### Work task:
Starting at the first line of the data, print every line up to and including the one with "Cadio Catch Diseases", but no pictures.

═════ Provided material ═════

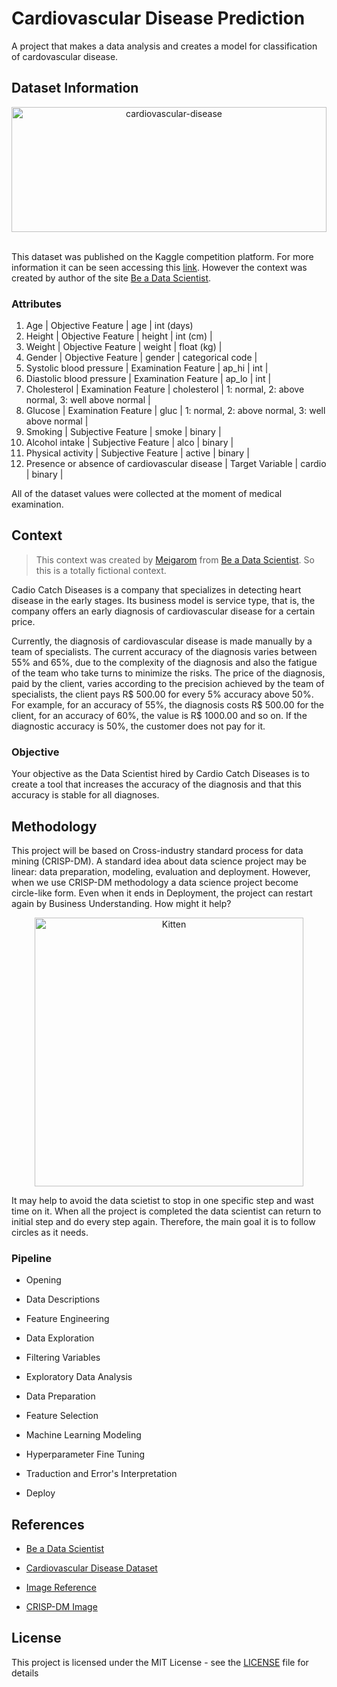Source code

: # Cardiovascular Disease Prediction

A project that makes a data analysis and creates a model for classification of cardovascular disease.

## Dataset Information

<div align='center'>
    <img alt='cardiovascular-disease' src='https://www.imperial.ac.uk/ImageCropToolT4/imageTool/uploaded-images/heart-illustration--tojpeg_1490283716384_x2.jpg' width='100%' height='200'>
</div>

<br>

This dataset was published on the Kaggle competition platform. For more information it can be seen accessing this [link](https://www.kaggle.com/sulianova/cardiovascular-disease-dataset). However the context was created by author of the site [Be a Data Scientist](https://sejaumdatascientist.com/projeto-de-data-science-diagnostico-precoce-de-doencas-cardiovasculares/).

### Attributes

1. Age | Objective Feature | age | int (days)
1. Height | Objective Feature | height | int (cm) |
1. Weight | Objective Feature | weight | float (kg) |
1. Gender | Objective Feature | gender | categorical code |
1. Systolic blood pressure | Examination Feature | ap_hi | int |
1. Diastolic blood pressure | Examination Feature | ap_lo | int |
1. Cholesterol | Examination Feature | cholesterol | 1: normal, 2: above normal, 3: well above normal |
1. Glucose | Examination Feature | gluc | 1: normal, 2: above normal, 3: well above normal |
1. Smoking | Subjective Feature | smoke | binary |
1. Alcohol intake | Subjective Feature | alco | binary |
1. Physical activity | Subjective Feature | active | binary |
1. Presence or absence of cardiovascular disease | Target Variable | cardio | binary |

All of the dataset values were collected at the moment of medical examination. 

## Context

>This context was created by [Meigarom](https://github.com/meigarom) from [Be a Data Scientist](https://sejaumdatascientist.com). So this is a totally fictional context.

Cadio Catch Diseases is a company that specializes in detecting heart disease in the early stages. Its business model is service type, that is, the company offers an early diagnosis of cardiovascular disease for a certain price.
 
Currently, the diagnosis of cardiovascular disease is made manually by a team of specialists. The current accuracy of the diagnosis varies between 55% and 65%, due to the complexity of the diagnosis and also the fatigue of the team who take turns to minimize the risks.
The price of the diagnosis, paid by the client, varies according to the precision achieved by the team of specialists, the client pays R$ 500.00 for every 5% accuracy above 50%. For example, for an accuracy of 55%, the diagnosis costs R$ 500.00 for the client, for an accuracy of 60%, the value is R$ 1000.00 and so on. If the diagnostic accuracy is 50%, the customer does not pay for it.

### Objective

Your objective as the Data Scientist hired by Cardio Catch Diseases is to create a tool that increases the accuracy of the diagnosis and that this accuracy is stable for all diagnoses.

## Methodology

This project will be based on Cross-industry standard process for data mining (CRISP-DM). A standard idea about data science project may be linear: data preparation, modeling, evaluation and deployment. However, when we use CRISP-DM methodology a data science project become circle-like form. Even when it ends in Deployment, the project can restart again by Business Understanding. How might it help?

<p align="center">
    <img src="https://upload.wikimedia.org/wikipedia/commons/b/b9/CRISP-DM_Process_Diagram.png" alt="Kitten" title="A cute kitten" width="430" height="430" />
</p>

It may help to avoid the data scietist to stop in one specific step and wast time on it. When all the project is completed the data scientist can return to initial step and do every step again. Therefore, the main goal it is to follow circles as it needs.

### Pipeline

* Opening

* Data Descriptions

* Feature Engineering

* Data Exploration

* Filtering Variables

* Exploratory Data Analysis

* Data Preparation

* Feature Selection

* Machine Learning Modeling

* Hyperparameter Fine Tuning

* Traduction and Error's Interpretation

* Deploy

## References

* [Be a Data Scientist](https://sejaumdatascientist.com/)

* [Cardiovascular Disease Dataset](https://www.kaggle.com/sulianova/cardiovascular-disease-dataset)

* [Image Reference](https://www.imperial.ac.uk/ImageCropToolT4/imageTool/uploaded-images/heart-illustration--tojpeg_1490283716384_x2.jpg)

* [CRISP-DM Image](https://en.wikipedia.org/wiki/Cross-industry_standard_process_for_data_mining)

## License

This project is licensed under the MIT License - see the [LICENSE](LICENSE) file for details

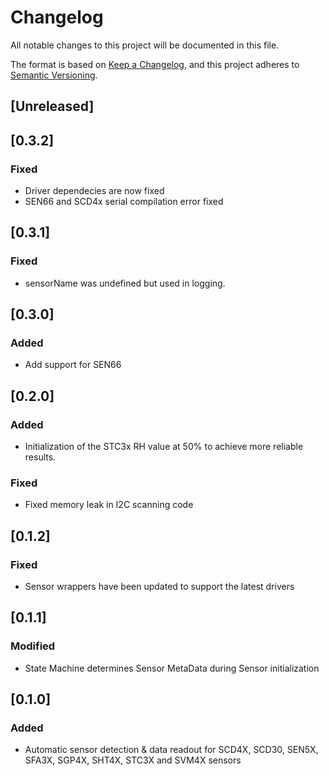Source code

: # Changelog

All notable changes to this project will be documented in this file.

The format is based on [Keep a Changelog](https://keepachangelog.com/en/1.0.0/),
and this project adheres to [Semantic Versioning](https://semver.org/spec/v2.0.0.html).

## [Unreleased]

## [0.3.2]

### Fixed
- Driver dependecies are now fixed
- SEN66 and SCD4x serial compilation error fixed

## [0.3.1]

### Fixed
- sensorName was undefined but used in logging.

## [0.3.0]

### Added

- Add support for SEN66

## [0.2.0]

### Added

- Initialization of the STC3x RH value at 50% to achieve more reliable results.

### Fixed

- Fixed memory leak in I2C scanning code

## [0.1.2]

### Fixed

- Sensor wrappers have been updated to support the latest drivers

## [0.1.1]

### Modified

- State Machine determines Sensor MetaData during Sensor initialization

## [0.1.0]

### Added

- Automatic sensor detection & data readout for SCD4X, SCD30, SEN5X, SFA3X, SGP4X, SHT4X, STC3X and SVM4X sensors
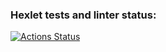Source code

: ### Hexlet tests and linter status:
[![Actions Status](https://github.com/mur-misha/python-project-50/actions/workflows/hexlet-check.yml/badge.svg)](https://github.com/mur-misha/python-project-50/actions)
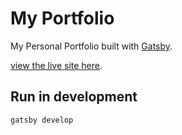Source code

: # My Portfolio
My Personal Portfolio built with [Gatsby](https://www.gatsbyjs.org/).

 [view the live site here](https://gadjacobs.me/).

## Run in development
`gatsby develop`
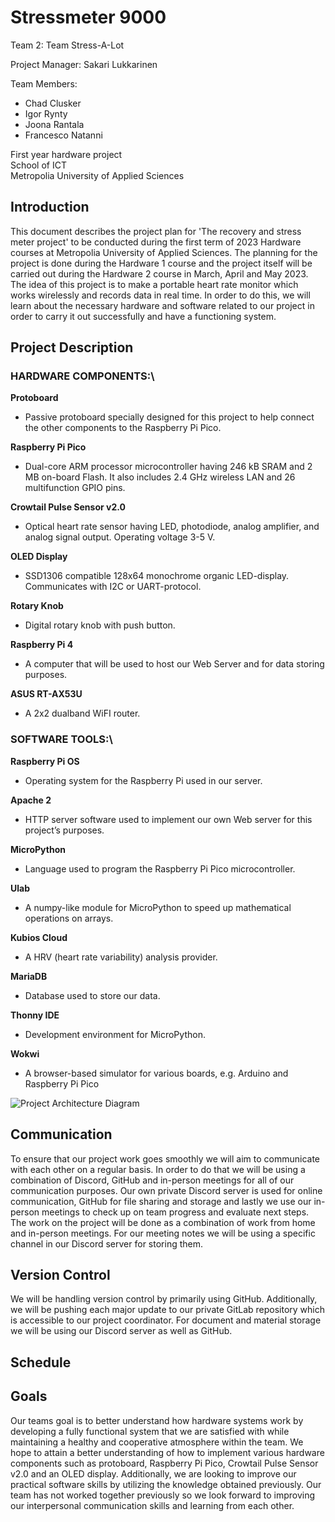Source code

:# Stressmeter 9000
Team 2: Team Stress-A-Lot

Project Manager: Sakari Lukkarinen

Team Members:
- Chad Clusker
- Igor Rynty
- Joona Rantala
- Francesco Natanni 
 
First year hardware project\
School of ICT\
Metropolia University of Applied Sciences

## Introduction
This document describes the project plan for 'The recovery and stress meter project' to be conducted during the first term of 2023 Hardware courses at Metropolia University of Applied Sciences. The planning for the project is done during the Hardware 1 course and the project itself will be carried out during the Hardware 2 course in March, April and May 2023. 
The idea of this project is to make a portable heart rate monitor which works wirelessly and records data in real time. 
In order to do this, we will learn about the necessary hardware and software related to our project in order to carry it out successfully and have a functioning system.

## Project Description
### HARDWARE COMPONENTS:\
**Protoboard**
- Passive protoboard specially designed for this project to help connect the other components to the Raspberry Pi Pico. 

**Raspberry Pi Pico**
- Dual-core ARM processor microcontroller having 246 kB SRAM and 2 MB on-board Flash. It also includes 2.4 GHz wireless LAN and 26 multifunction GPIO pins. 

**Crowtail Pulse Sensor v2.0**
- Optical heart rate sensor having LED, photodiode, analog amplifier, and analog signal output. Operating voltage 3-5 V. 

**OLED Display**
- SSD1306 compatible 128x64 monochrome organic LED-display. Communicates with I2C or UART-protocol. 

**Rotary Knob**
- Digital rotary knob with push button. 

**Raspberry Pi 4**
- A computer that will be used to host our Web Server and for data storing purposes. 

**ASUS RT-AX53U**
- A 2x2 dualband WiFI router. 

### SOFTWARE TOOLS:\
**Raspberry Pi OS**
- Operating system for the Raspberry Pi used in our server. 

**Apache 2**
- HTTP server software used to implement our own Web server for this project’s purposes. 

**MicroPython**
- Language used to program the Raspberry Pi Pico microcontroller. 

**Ulab**
- A numpy-like module for MicroPython to speed up mathematical operations on arrays. 

**Kubios Cloud**
- A HRV (heart rate variability) analysis provider. 

**MariaDB**
- Database used to store our data. 

**Thonny IDE**
- Development environment for MicroPython. 

**Wokwi**
- A browser-based simulator for various boards, e.g. Arduino and Raspberry Pi Pico

![Project Architecture Diagram]()

## Communication
To ensure that our project work goes smoothly we will aim to communicate with each other on a regular basis. In order to do that we will be using a combination of Discord, GitHub and in-person meetings for all of our communication purposes. Our own private Discord server is used for online communication, GitHub for file sharing and storage and lastly we use our in-person meetings to check up on team progress and evaluate next steps. The work on the project will be done as a combination of work from home and in-person meetings. For our meeting notes we will be using a specific channel in our Discord server for storing them.

## Version Control

We will be handling version control by primarily using GitHub. Additionally, we will be pushing each major update to our private GitLab repository which is accessible to our project coordinator. For document and material storage we will be using our Discord server as well as GitHub. 

## Schedule

## Goals
Our teams goal is to better understand how hardware systems work by developing a fully functional system that we are satisfied with while maintaining a healthy and cooperative atmosphere within the team. We hope to attain a better understanding of how to implement various hardware components such as protoboard, Raspberry Pi Pico, Crowtail Pulse Sensor v2.0 and an OLED display. Additionally, we are looking to improve our practical software skills by utilizing the knowledge obtained previously. 
Our team has not worked together previously so we look forward to improving our interpersonal communication skills and learning from each other.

═════

### Solved exercise:
Source code

: # Cardiovascular Disease Prediction

A project that makes a data analysis and creates a model for classification of cardovascular disease.

## Dataset Information

<div align='center'>
    <img alt='cardiovascular-disease' src='https://www.imperial.ac.uk/ImageCropToolT4/imageTool/uploaded-images/heart-illustration--tojpeg_1490283716384_x2.jpg' width='100%' height='200'>
</div>

<br>

This dataset was published on the Kaggle competition platform. For more information it can be seen accessing this [link](https://www.kaggle.com/sulianova/cardiovascular-disease-dataset). However the context was created by author of the site [Be a Data Scientist](https://sejaumdatascientist.com/projeto-de-data-science-diagnostico-precoce-de-doencas-cardiovasculares/).

### Attributes

1. Age | Objective Feature | age | int (days)
1. Height | Objective Feature | height | int (cm) |
1. Weight | Objective Feature | weight | float (kg) |
1. Gender | Objective Feature | gender | categorical code |
1. Systolic blood pressure | Examination Feature | ap_hi | int |
1. Diastolic blood pressure | Examination Feature | ap_lo | int |
1. Cholesterol | Examination Feature | cholesterol | 1: normal, 2: above normal, 3: well above normal |
1. Glucose | Examination Feature | gluc | 1: normal, 2: above normal, 3: well above normal |
1. Smoking | Subjective Feature | smoke | binary |
1. Alcohol intake | Subjective Feature | alco | binary |
1. Physical activity | Subjective Feature | active | binary |
1. Presence or absence of cardiovascular disease | Target Variable | cardio | binary |

All of the dataset values were collected at the moment of medical examination. 

## Context

>This context was created by [Meigarom](https://github.com/meigarom) from [Be a Data Scientist](https://sejaumdatascientist.com). So this is a totally fictional context.

Cadio Catch Diseases is a company that specializes in detecting heart disease in the early stages. Its business model is service type, that is, the company offers an early diagnosis of cardiovascular disease for a certain price.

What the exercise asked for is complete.